Dataset excerpts Start Marker

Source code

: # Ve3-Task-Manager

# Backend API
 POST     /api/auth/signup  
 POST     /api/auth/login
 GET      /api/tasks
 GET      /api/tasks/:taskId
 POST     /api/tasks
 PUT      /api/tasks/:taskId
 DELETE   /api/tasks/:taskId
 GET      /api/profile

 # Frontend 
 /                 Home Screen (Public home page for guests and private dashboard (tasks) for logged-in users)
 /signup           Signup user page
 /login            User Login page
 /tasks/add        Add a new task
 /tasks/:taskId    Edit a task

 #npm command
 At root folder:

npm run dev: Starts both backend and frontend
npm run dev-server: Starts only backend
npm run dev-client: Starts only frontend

Dataset excerpts End Marker

__Goal of the exercise__:
Pull every line with "taskId" from the records.

__Result of this exercise__:
 GET      /api/tasks/:taskId
 PUT      /api/tasks/:taskId
 DELETE   /api/tasks/:taskId
 /tasks/:taskId    Edit a task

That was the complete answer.